## Requirement
Find and copy each line in the material below where the string "github" occurs.

## Records for processing
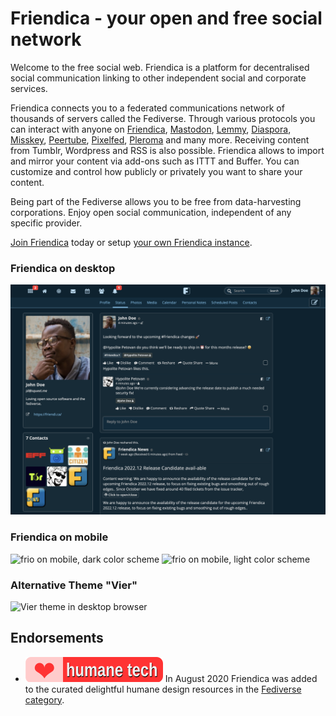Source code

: Friendica - your open and free social network
=============================================

Welcome to the free social web. Friendica is a platform for decentralised social communication linking to other independent social and corporate services.

Friendica connects you to a federated communications network of thousands of servers called the Fediverse. Through various protocols you can interact with anyone on [Friendica]( https://friendi.ca), [Mastodon](https://joinmastodon.org), [Lemmy](https://join-lemmy.org/), [Diaspora](https://diasporafoundation.org), [Misskey](https://join.misskey.page), [Peertube](https://joinpeertube.org/), [Pixelfed](https://pixelfed.org/), [Pleroma](https://pleroma.social) and many more. Receiving content from Tumblr, Wordpress and RSS is also possible. Friendica allows to import and mirror your content via add-ons such as ITTT and Buffer. You can customize and control how publicly or privately you want to share your content.

Being part of the Fediverse allows you to be free from data-harvesting corporations. Enjoy open social communication, independent of any specific provider.

[Join Friendica]((https://dir.friendica.social/servers)) today or setup [your own Friendica instance](doc/Install.md).

### Friendica on desktop

![Frio theme in desktop browser](images/screenshots/friendica-2023-10-frio-desktop.png?raw=true "Frio theme in desktop browser")

### Friendica on mobile

<p float="left">
<img src ="https://github.com/friendica/friendica/blob/2023.09-rc/images/screenshots/friendica-2023-10-frio-mobile-timeline-dark-blue.png" width="370" alt="frio on mobile, dark color scheme">
<img src="https://github.com/friendica/friendica/blob/2023.09-rc/images/screenshots/friendica-2023-10-frio-mobile-options-light-blue.png" width="370" alt="frio on mobile, light color scheme">
</p>

### Alternative Theme "Vier"

![Vier theme in desktop browser](images/screenshots/friendica-vier-community.png?raw=true "Vier theme in desktop browser")

## Endorsements

- [![Awesome Humane Tech](images/humane-tech-badge.svg)](https://codeberg.org/teaserbot-labs/delightful-humane-design) In August 2020 Friendica was added to the curated delightful humane design resources in the [Fediverse category](https://codeberg.org/teaserbot-labs/delightful-humane-design#fediverse).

## Your response
<img src ="https://github.com/friendica/friendica/blob/2023.09-rc/images/screenshots/friendica-2023-10-frio-mobile-timeline-dark-blue.png" width="370" alt="frio on mobile, dark color scheme">
<img src="https://github.com/friendica/friendica/blob/2023.09-rc/images/screenshots/friendica-2023-10-frio-mobile-options-light-blue.png" width="370" alt="frio on mobile, light color scheme">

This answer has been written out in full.